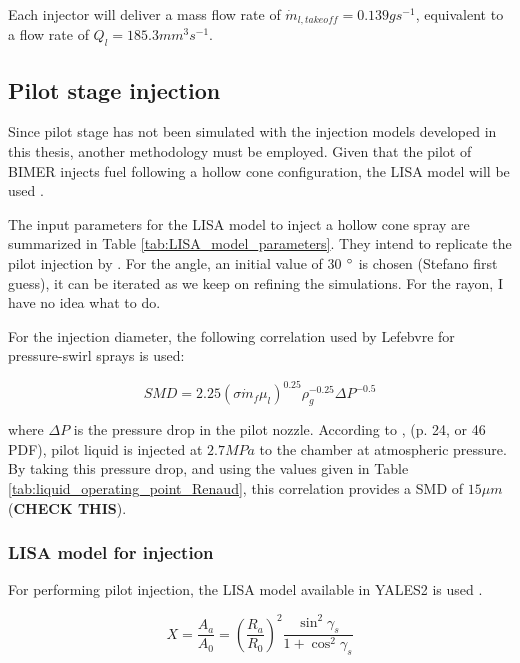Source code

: Each injector will deliver a mass flow rate of $\dot{m}_{l,takeoff} = 0.139 g s^{-1}$, equivalent to a flow rate of $Q_l = 185.3 mm^3 s^{-1}$.


\subsection{Pilot stage injection}

Since pilot stage has not been simulated with the injection models developed in this thesis, another methodology must be employed. Given that the pilot of BIMER injects fuel following a hollow cone configuration, the LISA model will be used . 

The input parameters for the LISA model to inject a hollow cone spray are summarized in Table \ref{tab:LISA_model_parameters}. They intend to replicate the pilot injection by . For the angle, an initial value of 30 $\degree$ is chosen (Stefano first guess), it can be iterated as we keep on refining the simulations. For the rayon, I have no idea what to do.

For the injection diameter, the following correlation used by Lefebvre for pressure-swirl sprays is used:

\begin{equation}
SMD = 2.25 \left( \sigma \dot{m}_f \mu_l \right)^{0.25} \rho_g^{-0.25}  \Delta P^{-0.5}
\end{equation}

where $\Delta P$ is the pressure drop in the pilot nozzle. According to , (p. 24, or 46 PDF), pilot liquid is injected at $2.7 MPa$ to the chamber at atmospheric pressure. By taking this pressure drop, and using the values given in Table \ref{tab:liquid_operating_point_Renaud}, this correlation provides a SMD of $15 \mu m$ (\textbf{CHECK THIS}).

\subsubsection*{LISA model for injection}

For performing pilot injection, the LISA model available in YALES2 is used . 

\begin{equation}
X = \frac{A_a}{A_0} = \left( \frac{R_a}{R_0} \right)^2 \frac{\sin^2 \gamma_s}{1 + \cos^2 \gamma_s}
\end{equation}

■ ■ ■ ■

Aim of the exercise:
Look through the listing above and copy each line with the word "left" in it.

Written response:
SMD = 2.25 \left( \sigma \dot{m}_f \mu_l \right)^{0.25} \rho_g^{-0.25}  \Delta P^{-0.5}
X = \frac{A_a}{A_0} = \left( \frac{R_a}{R_0} \right)^2 \frac{\sin^2 \gamma_s}{1 + \cos^2 \gamma_s}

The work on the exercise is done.